Idiopathic granulomatous orbital inflammation (IGOI) is regarded as a variant of non-specific orbital inflammation [1]. It is a diagnosis of exclusion, made in cases of an orbital mass composed histologically of granulomatous inflammation for which serological and radiological testing fails to show evidence of systemic sarcoidosis or any other cause [2]. The authors report a case of IGOI with frontal nerve involvement, which has not previously been reported. The CARE Checklist has been completed by the authors for this case report, attached as online supplementary material (for all online suppl. material, see https://doi.org/10.1159/000535235).

A 75-year-old female presented with a 4-week history of right-sided scalp dysaesthesia and formication and a 2 week history of ipsilateral ptosis. On examination, visual acuity was 20/25 bilaterally with normal intraocular pressures. The ophthalmic examination did not reveal any evidence of uveitis. There was a palpable smooth painless mass in the right superior and inferior orbit, with associated right-sided proptosis of 4 mm and globe dystopia of 2 mm. There was almost complete right ptosis and no levator function. Extraocular motility was full, and optic nerve function was normal.

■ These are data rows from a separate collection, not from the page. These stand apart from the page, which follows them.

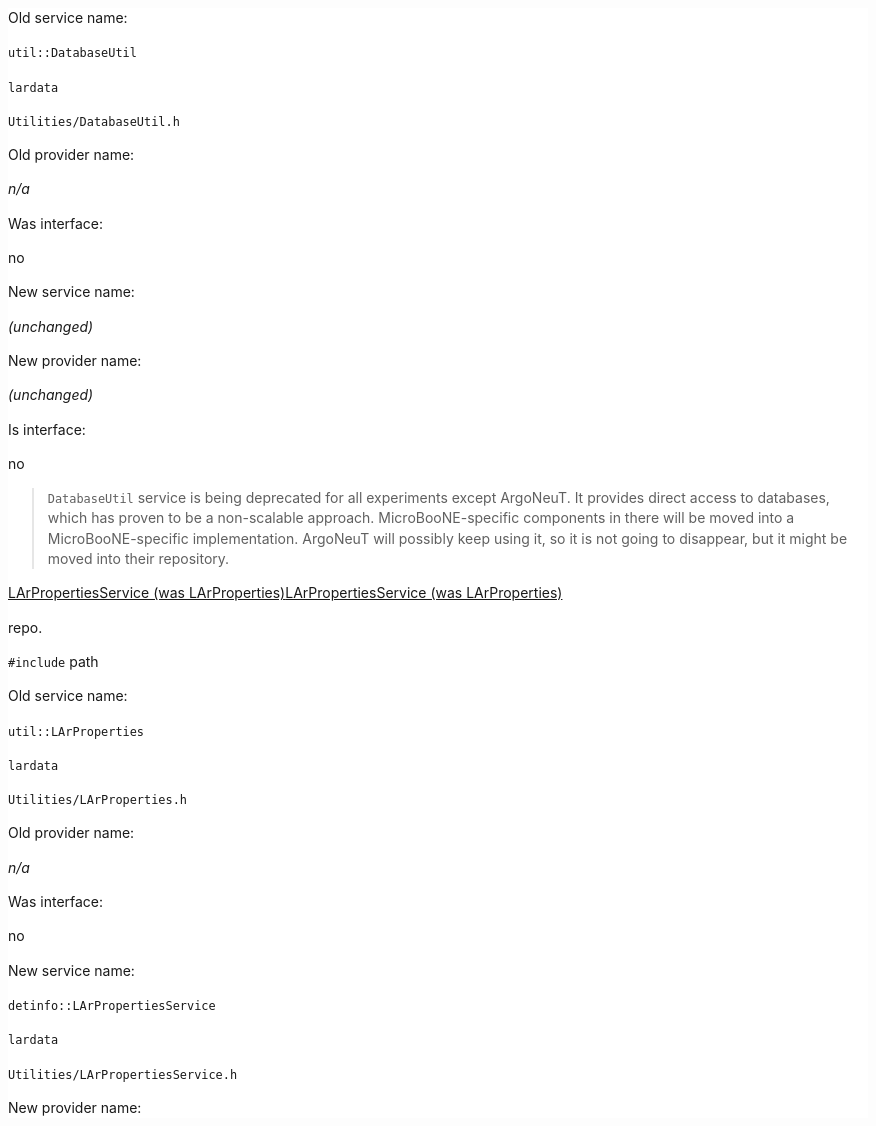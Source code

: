 Old service name:

`util::DatabaseUtil`

`lardata`

`Utilities/DatabaseUtil.h`

Old provider name:

*n/a*

Was interface:

no

New service name:

*(unchanged)*

New provider name:

*(unchanged)*

Is interface:

no

> `DatabaseUtil` service is being deprecated for all experiments except ArgoNeuT. It provides direct access to databases, which has proven to be a non-scalable approach.
>  MicroBooNE-specific components in there will be moved into a MicroBooNE-specific implementation.
>  ArgoNeuT will possibly keep using it, so it is not going to disappear, but it might be moved into their repository.

[LArPropertiesService (was LArProperties)](#)[LArPropertiesService (was LArProperties)](#)

repo.

`#include` path

Old service name:

`util::LArProperties`

`lardata`

`Utilities/LArProperties.h`

Old provider name:

*n/a*

Was interface:

no

New service name:

`detinfo::LArPropertiesService`

`lardata`

`Utilities/LArPropertiesService.h`

New provider name:
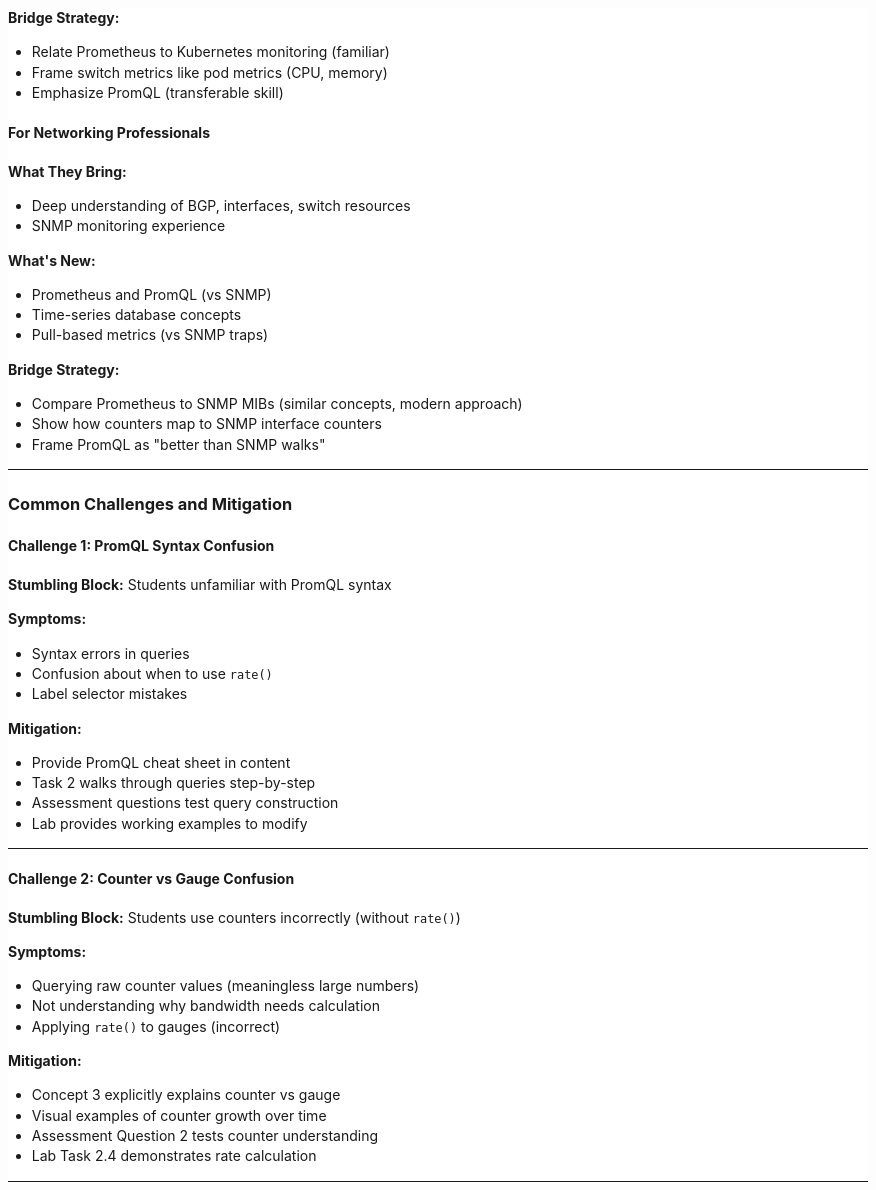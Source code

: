 **Bridge Strategy:**
- Relate Prometheus to Kubernetes monitoring (familiar)
- Frame switch metrics like pod metrics (CPU, memory)
- Emphasize PromQL (transferable skill)

#### For Networking Professionals

**What They Bring:**
- Deep understanding of BGP, interfaces, switch resources
- SNMP monitoring experience

**What's New:**
- Prometheus and PromQL (vs SNMP)
- Time-series database concepts
- Pull-based metrics (vs SNMP traps)

**Bridge Strategy:**
- Compare Prometheus to SNMP MIBs (similar concepts, modern approach)
- Show how counters map to SNMP interface counters
- Frame PromQL as "better than SNMP walks"

---

### Common Challenges and Mitigation

#### Challenge 1: PromQL Syntax Confusion

**Stumbling Block:** Students unfamiliar with PromQL syntax

**Symptoms:**
- Syntax errors in queries
- Confusion about when to use `rate()`
- Label selector mistakes

**Mitigation:**
- Provide PromQL cheat sheet in content
- Task 2 walks through queries step-by-step
- Assessment questions test query construction
- Lab provides working examples to modify

---

#### Challenge 2: Counter vs Gauge Confusion

**Stumbling Block:** Students use counters incorrectly (without `rate()`)

**Symptoms:**
- Querying raw counter values (meaningless large numbers)
- Not understanding why bandwidth needs calculation
- Applying `rate()` to gauges (incorrect)

**Mitigation:**
- Concept 3 explicitly explains counter vs gauge
- Visual examples of counter growth over time
- Assessment Question 2 tests counter understanding
- Lab Task 2.4 demonstrates rate calculation

---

Investigations revealed an unremarkable inflammatory and vasculitic screen (including C-reactive protein, erythrocyte sedimentation rate, anti-nuclear antibody, proteinase 3, and myeloperoxidase antibodies). Angiotensin-converting enzyme (ACE) was normal at 52, and serum IgG4 was within normal limits. Magnetic resonance imaging (MRI) of the orbits was performed and confirmed a right supraorbital mass, the epicentre of which was located within the lacrimal gland with extension into the superior and lateral aspects of the orbit (Fig. 1). The mass showed homogenous enhancement and restricted diffusion suggestive of either a lymphoproliferative or inflammatory process. The frontal nerve was enlarged and enhancing.

Fig. 1.

MRI orbital scans. There is an orbital mass centred on the right lacrimal gland extending into the superior and lateral orbit. It is isointense on T1 (a) with a high signal on T2 (b) and demonstrates diffuse enhancement (c, d). Additionally, there is enlargement and enhancement of the right frontal nerve, as demonstrated by the arrow (d). There is an intermediate signal of the lesion on the diffusion-weighted imaging (e) and apparent diffusion coefficient (f) sequences.

Fig. 1.

MRI orbital scans. There is an orbital mass centred on the right lacrimal gland extending into the superior and lateral orbit. It is isointense on T1 (a) with a high signal on T2 (b) and demonstrates diffuse enhancement (c, d). Additionally, there is enlargement and enhancement of the right frontal nerve, as demonstrated by the arrow (d). There is an intermediate signal of the lesion on the diffusion-weighted imaging (e) and apparent diffusion coefficient (f) sequences.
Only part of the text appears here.